Si de nombreuses incertitudes demeurent quant à l’avenir de ces nouveaux modes de consommation, Thomas Paris a en tout cas pu constater lors de l’écriture des rapports sur l’Action préparatoire “La Circulation des films à l’ère numérique” des logiques de complémentarité sur des films de type plutôt confidentiels.
Le mode de distribution en concurrence la plus frontale avec la piraterie, est la VOD étant donné qu’il s’agit de la même manière de consommer des films. Il y a de plus toute une génération qui est née dans une gratuité de facto. Les faire payer pour du contenu est donc compliqué, même si les industries musicales telles Spotify commencent à imposer leur modèle.

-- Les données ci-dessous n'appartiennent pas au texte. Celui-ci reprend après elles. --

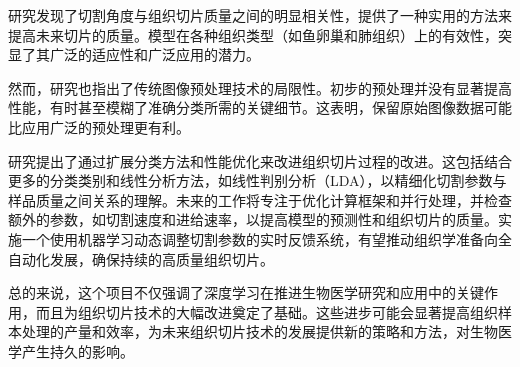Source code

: 研究发现了切割角度与组织切片质量之间的明显相关性，提供了一种实用的方法来提高未来切片的质量。模型在各种组织类型（如鱼卵巢和肺组织）上的有效性，突显了其广泛的适应性和广泛应用的潜力。

然而，研究也指出了传统图像预处理技术的局限性。初步的预处理并没有显著提高性能，有时甚至模糊了准确分类所需的关键细节。这表明，保留原始图像数据可能比应用广泛的预处理更有利。

研究提出了通过扩展分类方法和性能优化来改进组织切片过程的改进。这包括结合更多的分类类别和线性分析方法，如线性判别分析（LDA），以精细化切割参数与样品质量之间关系的理解。未来的工作将专注于优化计算框架和并行处理，并检查额外的参数，如切割速度和进给速率，以提高模型的预测性和组织切片的质量。实施一个使用机器学习动态调整切割参数的实时反馈系统，有望推动组织学准备向全自动化发展，确保持续的高质量组织切片。

总的来说，这个项目不仅强调了深度学习在推进生物医学研究和应用中的关键作用，而且为组织切片技术的大幅改进奠定了基础。这些进步可能会显著提高组织样本处理的产量和效率，为未来组织切片技术的发展提供新的策略和方法，对生物医学产生持久的影响。



\FloatBarrier %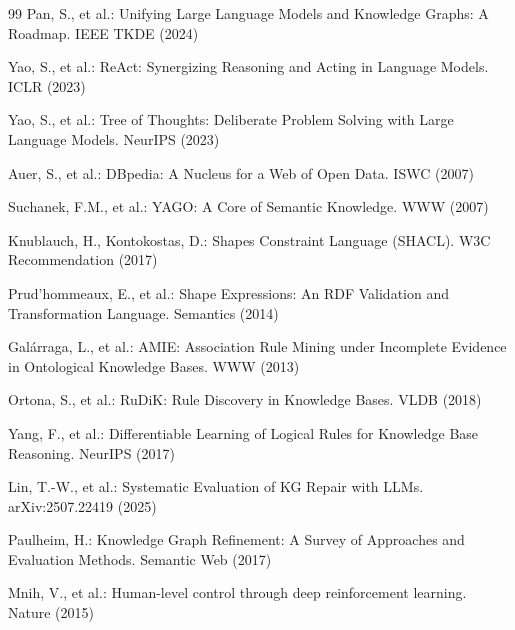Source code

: \documentclass[runningheads]{llncs}
\begin{document}
\begin{thebibliography}{99}
Pan, S., et al.: Unifying Large Language Models and Knowledge Graphs: A Roadmap. IEEE TKDE (2024)

Yao, S., et al.: ReAct: Synergizing Reasoning and Acting in Language Models. ICLR (2023)

Yao, S., et al.: Tree of Thoughts: Deliberate Problem Solving with Large Language Models. NeurIPS (2023)

Auer, S., et al.: DBpedia: A Nucleus for a Web of Open Data. ISWC (2007)

Suchanek, F.M., et al.: YAGO: A Core of Semantic Knowledge. WWW (2007)

Knublauch, H., Kontokostas, D.: Shapes Constraint Language (SHACL). W3C Recommendation (2017)

Prud'hommeaux, E., et al.: Shape Expressions: An RDF Validation and Transformation Language. Semantics (2014)

Galárraga, L., et al.: AMIE: Association Rule Mining under Incomplete Evidence in Ontological Knowledge Bases. WWW (2013)

Ortona, S., et al.: RuDiK: Rule Discovery in Knowledge Bases. VLDB (2018)

Yang, F., et al.: Differentiable Learning of Logical Rules for Knowledge Base Reasoning. NeurIPS (2017)

Lin, T.-W., et al.: Systematic Evaluation of KG Repair with LLMs. arXiv:2507.22419 (2025)

Paulheim, H.: Knowledge Graph Refinement: A Survey of Approaches and Evaluation Methods. Semantic Web (2017)

Mnih, V., et al.: Human-level control through deep reinforcement learning. Nature (2015)
\end{thebibliography}
\end{document}
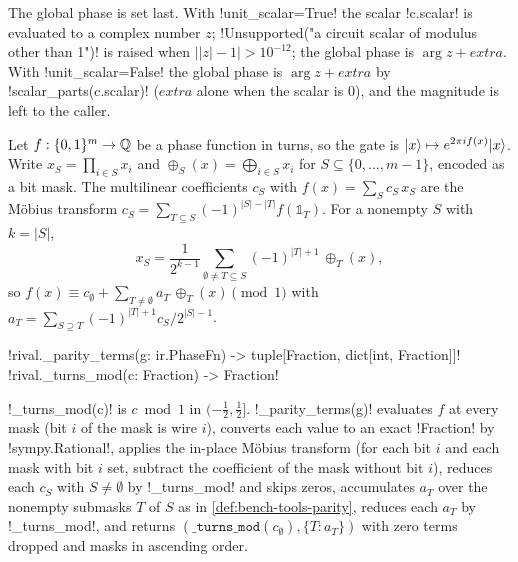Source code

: The global phase is set last. With \py!unit_scalar=True! the scalar \py!c.scalar! is evaluated to a complex number $z$; \py!Unsupported("a circuit scalar of modulus other than 1")! is raised when $\bigl||z|-1\bigr|>10^{-12}$; the global phase is $\arg z+\mathit{extra}$. With \py!unit_scalar=False! the global phase is $\arg z+\mathit{extra}$ by \py!scalar_parts(c.scalar)! ($\mathit{extra}$ alone when the scalar is $0$), and the magnitude is left to the caller.

\begin{definition}\label{def:bench-tools-parity}
Let $f:\{0,1\}^m\to\mathbb{Q}$ be a phase function in turns, so the gate is $\lvert x \rangle\mapsto e^{2\pi i f(x)}\lvert x \rangle$. Write $x_S=\prod_{i\in S}x_i$ and $\oplus_S(x)=\bigoplus_{i\in S}x_i$ for $S\subseteq\{0,\ldots,m-1\}$, encoded as a bit mask. The multilinear coefficients $c_S$ with $f(x)=\sum_S c_S\,x_S$ are the Möbius transform $c_S=\sum_{T\subseteq S}(-1)^{|S|-|T|}f(\mathbb 1_T)$. For a nonempty $S$ with $k=|S|$,
\[
  x_S=\frac{1}{2^{k-1}}\sum_{\emptyset\neq T\subseteq S}(-1)^{|T|+1}\,\oplus_T(x),
\]
so $f(x)\equiv c_\emptyset+\sum_{T\neq\emptyset}a_T\,\oplus_T(x)\pmod 1$ with $a_T=\sum_{S\supseteq T}(-1)^{|T|+1}c_S/2^{|S|-1}$.
\end{definition}

\begin{signature}
\py!rival._parity_terms(g: ir.PhaseFn) -> tuple[Fraction, dict[int, Fraction]]!\\
\py!rival._turns_mod(c: Fraction) -> Fraction!
\end{signature}

\py!_turns_mod(c)! is $c\bmod1$ in $(-\tfrac12,\tfrac12]$. \py!_parity_terms(g)! evaluates $f$ at every mask (bit $i$ of the mask is wire $i$), converts each value to an exact \py!Fraction! by \py!sympy.Rational!, applies the in-place Möbius transform (for each bit $i$ and each mask with bit $i$ set, subtract the coefficient of the mask without bit $i$), reduces each $c_S$ with $S\neq\emptyset$ by \py!_turns_mod! and skips zeros, accumulates $a_T$ over the nonempty submasks $T$ of $S$ as in \cref{def:bench-tools-parity}, reduces each $a_T$ by \py!_turns_mod!, and returns $(\texttt{\_turns\_mod}(c_\emptyset), \{T: a_T\})$ with zero terms dropped and masks in ascending order.

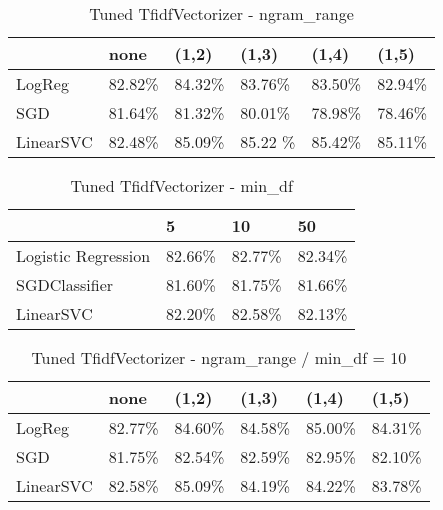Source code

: \documentclass[10pt,conference,compsocconf]{IEEEtran}
\begin{document}
\begin{table}[H]
\center
\caption{Tuned TfidfVectorizer - ngram\_range}
\begin{tabular}{@{}llllll@{}}
    \toprule
    & none & (1,2) & (1,3) & (1,4) & (1,5) \\
    \hline
    LogReg & 82.82\% & 84.32\% & 83.76\% & 83.50\% & 82.94\% \\
    SGD & 81.64\% & 81.32\% & 80.01\% & 78.98\% & 78.46\% \\
    LinearSVC & 82.48\% & 85.09\% & 85.22 \% & 85.42\% & 85.11\%\\
    \bottomrule
\end{tabular}
\end{table}

\begin{table}[H]
\center
\caption{Tuned TfidfVectorizer - min\_df}
\begin{tabular}{@{}llll@{}}
    \toprule
    & 5 & 10 & 50 \\
    \hline
    Logistic Regression & 82.66\% & 82.77\% & 82.34\% \\
    SGDClassifier & 81.60\% & 81.75\% & 81.66\% \\
    LinearSVC & 82.20\% & 82.58\% & 82.13\% \\
    \bottomrule
\end{tabular}
\end{table}

\begin{table}[H]
\center
\caption{Tuned TfidfVectorizer - ngram\_range / min\_df = 10}
\begin{tabular}{@{}>{}llllll@{}}
    \toprule
    & none & (1,2) & (1,3) & (1,4) & (1,5) \\
    \hline
    LogReg & 82.77\% & 84.60\% & 84.58\% & 85.00\% & 84.31\% \\
    SGD & 81.75\% & 82.54\% & 82.59\% & 82.95\% & 82.10\% \\
    LinearSVC & 82.58\% & 85.09\% & 84.19\% & 84.22\% & 83.78\%\\
    \bottomrule
\end{tabular}
\end{table}
\end{document}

La SVOD souffre encore d’un problème de chronologie des médias. Cependant selon ses termes, modifier la chronologie revient à accepter de “rentrer dans une sorte de chaos sans savoir vraiment comment les choses vont évoluer.”
-
Sur les distributeurs :
Il existe des voix dissonantes parmi les distributeurs.
Il y a d’un côté les distributeurs qui peinent à faire circuler des oeuvres au milieu des imposantes licences hollywoodiennes : les nouvelles formes de diffusion sont pour eux une question de vie ou de mort.

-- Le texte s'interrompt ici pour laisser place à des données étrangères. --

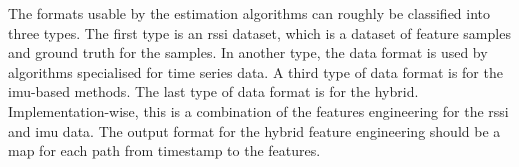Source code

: The formats usable by the estimation algorithms can roughly be classified into three types. The first type is an \gls{rssi} dataset, which is a dataset of feature samples and ground truth for the samples. In another type, the data format is used by algorithms specialised for time series data. A third type of data format is for the \gls{imu}-based methods. The last type of data format is for the hybrid. Implementation-wise, this is a combination of the features engineering for the \gls{rssi} and \gls{imu} data. The output format for the hybrid feature engineering should be a map for each path from timestamp to the features.


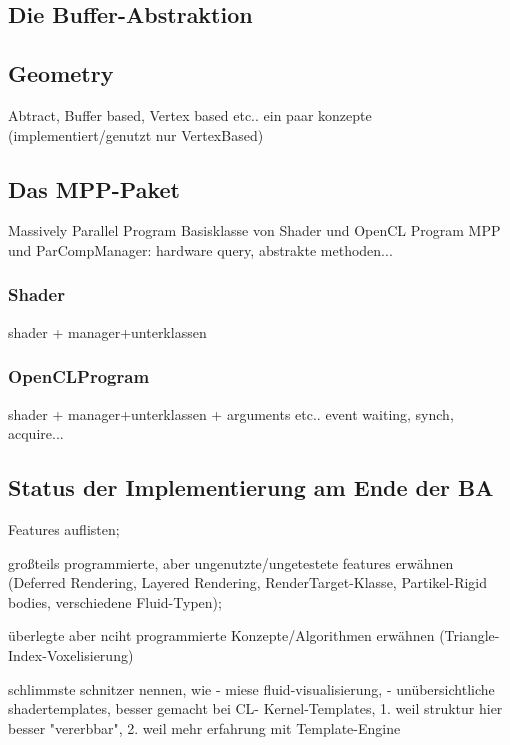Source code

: 	

    	
\subsection{Die Buffer-Abstraktion}  
	
		



\subsection{Geometry}
	\label{sec:geometry}
	Abtract, Buffer based, Vertex based etc.. ein paar konzepte (implementiert/genutzt nur VertexBased)  
		


\subsection{Das MPP-Paket}
Massively Parallel Program
	Basisklasse von Shader und OpenCL Program
	MPP und ParCompManager: hardware query, abstrakte methoden...
	\subsubsection{Shader}
		shader + manager+unterklassen
		
	\subsubsection{OpenCLProgram}
		shader + manager+unterklassen + arguments etc.. event waiting, synch, acquire...

\subsection{Status der Implementierung am Ende der BA}
\label{sec:statusImplementation}
	
	Features auflisten;

	großteils programmierte, aber ungenutzte/ungetestete features erwähnen (Deferred Rendering, Layered Rendering, 	
	RenderTarget-Klasse, Partikel-Rigid bodies, verschiedene Fluid-Typen); 


	überlegte aber nciht programmierte Konzepte/Algorithmen erwähnen (Triangle-Index-Voxelisierung)
	
	schlimmste schnitzer nennen, wie
		- miese fluid-visualisierung, 
		- unübersichtliche shadertemplates, besser gemacht bei CL-
			Kernel-Templates, 1. weil struktur hier besser "vererbbar", 2. weil mehr erfahrung mit  Template-Engine
	
	  	
  	

\clearpage

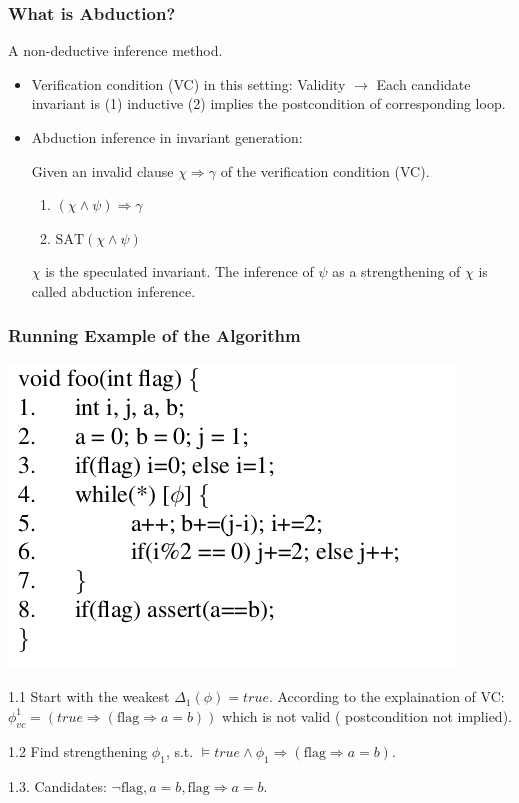 \documentclass[11pt]{beamer}
\begin{document}
\begin{frame}\frametitle{What is Abduction?}

A non-deductive inference method.

\begin{itemize}
\item 
Verification condition (VC) in this setting: 
Validity $\longrightarrow$
Each candidate invariant is (1) inductive (2) implies the postcondition of corresponding loop.


\item Abduction inference in invariant generation:

Given an invalid clause $\chi\Rightarrow \gamma$ of the verification condition (VC).
\begin{enumerate}
\item $(\chi\wedge \psi )\Rightarrow \gamma$

\item $\text{SAT}(\chi\wedge \psi)$
\end{enumerate}

$\chi$ is the speculated invariant. The inference of $\psi$ as a strengthening of $\chi$ is called abduction inference.

\end{itemize}

\end{frame}

\begin{frame}\frametitle{Running Example of the Algorithm}
\begin{center}
\includegraphics[scale=0.4]{exp.png}
\end{center}

1.1 Start with the weakest $\Delta_1(\phi) = true$. According to the explaination of VC: $\phi_{vc}^1 = (true\Rightarrow (\text{flag}\Rightarrow a = b))$ which is not valid ( postcondition not implied).

1.2 Find strengthening $\phi_1$, s.t. $\models true\wedge \phi_1 \Rightarrow (\text{flag}\Rightarrow a = b)$.

1.3. Candidates: $\neg \text{flag}, a = b, \text{flag}\Rightarrow a = b$.

\end{frame}
\end{document}

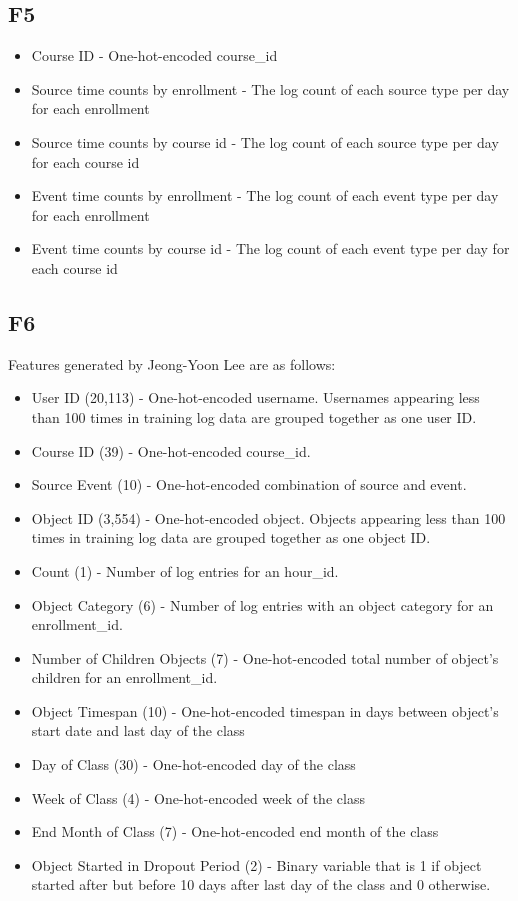 \subsection{F5}
\begin{itemize}
  \setlength\itemsep{0em}
  \item Course ID - One-hot-encoded course\_id
  \item Source time counts  by enrollment - The log count of each source type per day for each enrollment
  \item Source time counts by course id - The log count of each source type per day for each course id
  \item Event time counts by enrollment - The log count of each event type per day for each enrollment
  \item Event time counts by course id - The log count of each event type per day for each course id

\end{itemize}

\subsection{F6}
Features generated by Jeong-Yoon Lee are as follows:

\begin{itemize}
  \setlength\itemsep{0em}
  \item User ID (20,113) - One-hot-encoded username. Usernames appearing less than 100 times in training log data are grouped together as one user ID. 
  \item Course ID (39) - One-hot-encoded course\_id.
  \item Source Event (10) - One-hot-encoded combination of source and event.
  \item Object ID (3,554) - One-hot-encoded object.  Objects appearing less than 100 times in training log data are grouped together as one object ID.
  \item Count (1) - Number of log entries for an hour\_id.
  \item Object Category (6) - Number of log entries with an object category for an enrollment\_id.
  \item Number of Children Objects (7) - One-hot-encoded total number of object's children for an enrollment\_id.
  \item Object Timespan (10) - One-hot-encoded timespan in days between object's start date and last day of the class
  \item Day of Class (30) - One-hot-encoded day of the class
  \item Week of Class (4) - One-hot-encoded week of the class
  \item End Month of Class (7) - One-hot-encoded end month of the class
  \item Object Started in Dropout Period (2) - Binary variable that is 1 if object started after but before 10 days after last day of the class and 0 otherwise.
\end{itemize}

De l’autre, il y a des distributeurs qui se posent des questions sur leur intérêt à expérimenter de nouvelles formes de diffusion, par peur de se mettre les exploitants “à dos”.
​
-
Sur les exploitants :
Les exploitants de leur côté, dans l’ensemble, considèrent que le système fonctionne et que les nouvelles formes de diffusion sont trop incertaines. Même si la cannibalisation n’est pas assurée, ils sont en tout cas certains qu’ils courent un risque et qu’il vaut mieux par conséquent rester dans la situation actuelle. Ils sont pour leur majorité pour la protection de la chronologie des médias et la sacralisation de la salle.

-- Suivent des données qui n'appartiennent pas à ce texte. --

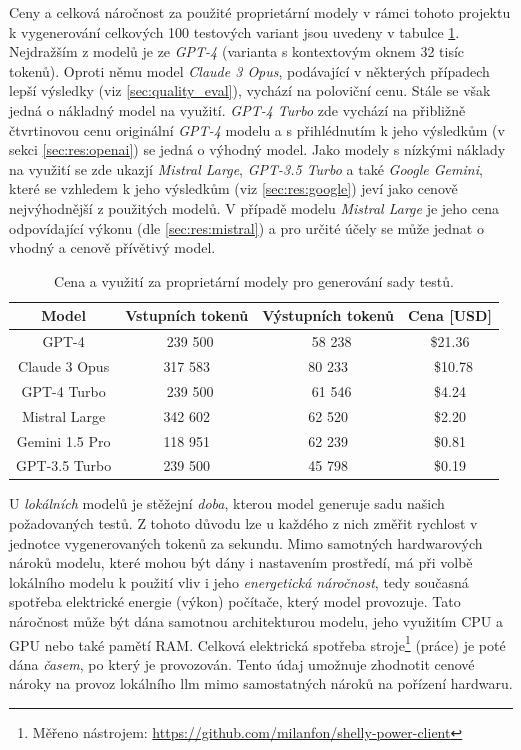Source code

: \documentclass[czech, ma, kiv, he, iso690alph, pdf, viewonly]{fasthesis}
\begin{document}
    Ceny a celková náročnost za použité proprietární modely v rámci tohoto projektu k vygenerování celkových 100 testových variant jsou uvedeny v tabulce \ref{tab:eval:price}. Nejdražším z modelů je ze \textit{GPT-4} (varianta s kontextovým oknem 32 tisíc tokenů). Oproti němu model \textit{Claude 3 Opus}, podávající v některých případech lepší výsledky (viz \ref{sec:quality_eval}), vychází na poloviční cenu. Stále se však jedná o nákladný model na využití. \textit{GPT-4 Turbo} zde vychází na přibližně čtvrtinovou cenu originální \textit{GPT-4} modelu a s přihlédnutím k jeho výsledkům (v sekci \ref{sec:res:openai}) se jedná o výhodný model. Jako modely s nízkými náklady na využití se zde ukazjí \textit{Mistral Large}, \textit{GPT-3.5 Turbo} a také \textit{Google Gemini}, které se vzhledem k jeho výsledkům (viz \ref{sec:res:google}) jeví jako cenově nejvýhodnější z použitých modelů. V případě modelu \textit{Mistral Large} je jeho cena odpovídající výkonu (dle \ref{sec:res:mistral}) a pro určité účely se může jednat o vhodný a cenově přívětivý model.

    \begin{table}[H]
        \begin{tabular}{|c|c|c|c|}
            \hline
            \textbf{Model} & \textbf{Vstupních tokenů} & \textbf{Výstupních tokenů} & \textbf{Cena} [USD] \\
            \hline
            GPT-4 & 239 500 & 58 238 & \$21.36 \\
            \hline
            Claude 3 Opus & 317 583 & 80 233 & \$10.78 \\
            \hline
            GPT-4 Turbo & 239 500 & 61 546 & \$4.24 \\
            \hline
            Mistral Large & 342 602 & 62 520 & \$2.20 \\
            \hline
            Gemini 1.5 Pro & 118 951 & 62 239 & \$0.81 \\
            \hline
            GPT-3.5 Turbo & 239 500 & 45 798 & \$0.19 \\
            \hline
        \end{tabular}
        \centering
        \caption{Cena a využití za proprietární modely pro generování sady testů.}
        \label{tab:eval:price}
    \end{table}

    U \textit{lokálních} modelů je stěžejní \textit{doba}, kterou model generuje sadu našich požadovaných testů. Z tohoto důvodu lze u každého z nich změřit rychlost v jednotce vygenerovaných tokenů za sekundu. Mimo samotných hardwarových nároků modelu, které mohou být dány i nastavením prostředí, má při volbě lokálního modelu k použití vliv i jeho \textit{energetická náročnost}, tedy současná spotřeba elektrické energie (výkon) počítače, který model provozuje. Tato náročnost může být dána samotnou architekturou modelu, jeho využitím CPU a GPU nebo také pamětí RAM. \cite{zhang2023hardware} Celková elektrická spotřeba stroje\footnote{Měřeno nástrojem: \url{https://github.com/milanfon/shelly-power-client}} (práce) je poté dána \textit{časem}, po který je provozován. Tento údaj umožnuje zhodnotit cenové nároky na provoz lokálního \Gls{llm} mimo samostatných nároků na pořízení hardwaru.
\end{document}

Les exploitants bénéficient du rôle de labellisation que joue le rôle de la salle de cinéma : un film qui passe en salle en tire un certain crédit, qui va le valoriser durablement pour son exploitation économique. Il convient cependant de se poser une question sur cet effet de labellisation : provient-il vraiment de l’exposition en salle ou de la promotion qui est faite en parallèle de l’exposition en salle ?
-
Sur Netflix :
​
Pour Thomas Paris, Netflix est un distributeur au sens large (pas au sens du cinéma) qui travaille sur un portefeuille de droits qu’il essaie de valoriser à l’échelle mondiale. C’est quelque chose d’assez nouveau, ce qui donne à la firme américaine un rapport de force assez différent des concurrents traditionnels.
Il rappelle que Netflix étant ce qu’on appelle un “tuyau”, soit un acteur diffusant des contenus, l’entreprise dépend pour vivre de ces mêmes contenus : pas de contenu, pas d’abonnés. Quand de “nouveaux” tuyaux apparaissent, leur survie dépend de la quantité, de la qualité, de l’exclusivité et de sécurisation des contenus. L’aspect géographique, c’est à dire proposer des contenus adaptés aux territoires peut également être un facteur important : quand Netflix débarque en France, ils produisent Marseille. L’investissement récent majeur dans des séries européennes confirme cette ambition de s’implanter au niveau local.
​
​
-
Sur les producteurs :
Thomas Paris souligne que Netflix est une véritable opportunité aujourd’hui pour certains producteurs (notamment indépendants), qui n’arrivent plus à boucler le financement de leurs films. Netflix, en proposant d’acheter les droits pour tous les territoires constitue en effet une vraie “bouffée d’oxygène” dans le plan de financement.
De l’autre côté, on a d’autres producteurs qui s’en sortent bien aujourd’hui et qui sont réticents à céder du terrain à Netflix. Leur peur ? Que Netflix prenne de trop de poids et impacte l’économie traditionnelle du cinéma.
​
-
Sur Canal + :
Canal + bénéficie d’un statut très très particulier en France, sans doute unique au monde.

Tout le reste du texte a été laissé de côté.